SUPPLIED MATERIAL:
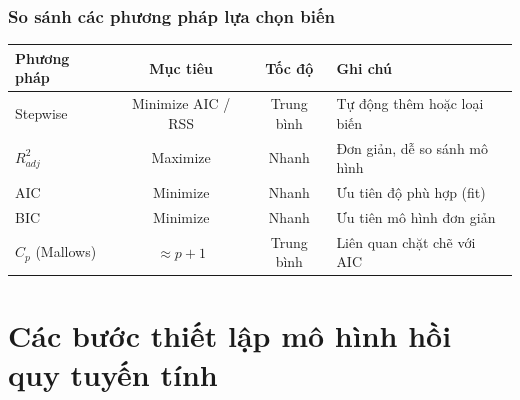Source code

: \begin{frame}
    \frametitle{So sánh các phương pháp lựa chọn biến}
    
    \begin{table}
    \centering
    \scriptsize
    \begin{tabular}{|l|c|c|l|}
    \hline
    \textbf{Phương pháp} & \textbf{Mục tiêu} & \textbf{Tốc độ} & \textbf{Ghi chú} \\
    \hline
    Stepwise & Minimize AIC / RSS & Trung bình & Tự động thêm hoặc loại biến \\
    \hline
    $R^2_{adj}$ & Maximize & Nhanh & Đơn giản, dễ so sánh mô hình \\
    \hline
    AIC & Minimize & Nhanh & Ưu tiên độ phù hợp (fit) \\
    \hline
    BIC & Minimize & Nhanh & Ưu tiên mô hình đơn giản \\
    \hline
    $C_p$ (Mallows) & $\approx p+1$ & Trung bình & Liên quan chặt chẽ với AIC \\
    \hline
    \end{tabular}
    \end{table}
\end{frame}


\section{Các bước thiết lập mô hình hồi quy tuyến tính}

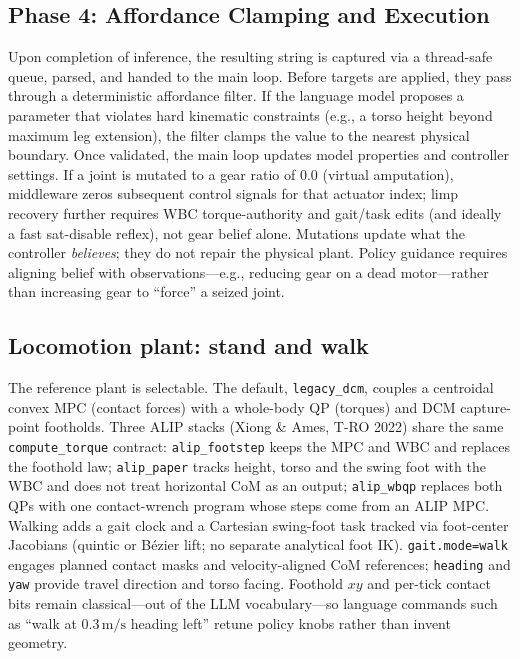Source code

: \subsection{Phase 4: Affordance Clamping and Execution}
\label{sec:apply}

Upon completion of inference, the resulting string is captured via a thread-safe queue, parsed, and handed to the main loop.
Before targets are applied, they pass through a deterministic affordance filter.
If the language model proposes a parameter that violates hard kinematic constraints (e.g., a torso height beyond maximum leg extension), the filter clamps the value to the nearest physical boundary.
Once validated, the main loop updates model properties and controller settings.
If a joint is mutated to a gear ratio of $0.0$ (virtual amputation), middleware zeros subsequent control signals for that actuator index; limp recovery further requires WBC torque-authority and gait/task edits (and ideally a fast sat-disable reflex), not gear belief alone.
Mutations update what the controller \emph{believes}; they do not repair the physical plant.
Policy guidance requires aligning belief with observations---e.g., reducing gear on a dead motor---rather than increasing gear to ``force'' a seized joint.

\subsection{Locomotion plant: stand and walk}
\label{sec:plant}

The reference plant is selectable. The default, \texttt{legacy\_dcm}, couples a centroidal convex MPC (contact forces) with a whole-body QP (torques) and DCM capture-point footholds.
Three ALIP stacks (Xiong \& Ames, T-RO 2022) share the same \texttt{compute\_torque} contract: \texttt{alip\_footstep} keeps the MPC and WBC and replaces the foothold law; \texttt{alip\_paper} tracks height, torso and the swing foot with the WBC and does not treat horizontal CoM as an output; \texttt{alip\_wbqp} replaces both QPs with one contact-wrench program whose steps come from an ALIP MPC.
Walking adds a gait clock and a Cartesian swing-foot task tracked via foot-center Jacobians (quintic or Bézier lift; no separate analytical foot IK).
\texttt{gait.mode=walk} engages planned contact masks and velocity-aligned CoM references; \texttt{heading} and \texttt{yaw} provide travel direction and torso facing.
Foothold $xy$ and per-tick contact bits remain classical---out of the LLM vocabulary---so language commands such as ``walk at $0.3\,\mathrm{m/s}$ heading left'' retune policy knobs rather than invent geometry.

DIRECTIONS: Search the material above for the word "model", then copy out each line that has it.

TASK OUTPUT:
If the language model proposes a parameter that violates hard kinematic constraints (e.g., a torso height beyond maximum leg extension), the filter clamps the value to the nearest physical boundary.
Once validated, the main loop updates model properties and controller settings.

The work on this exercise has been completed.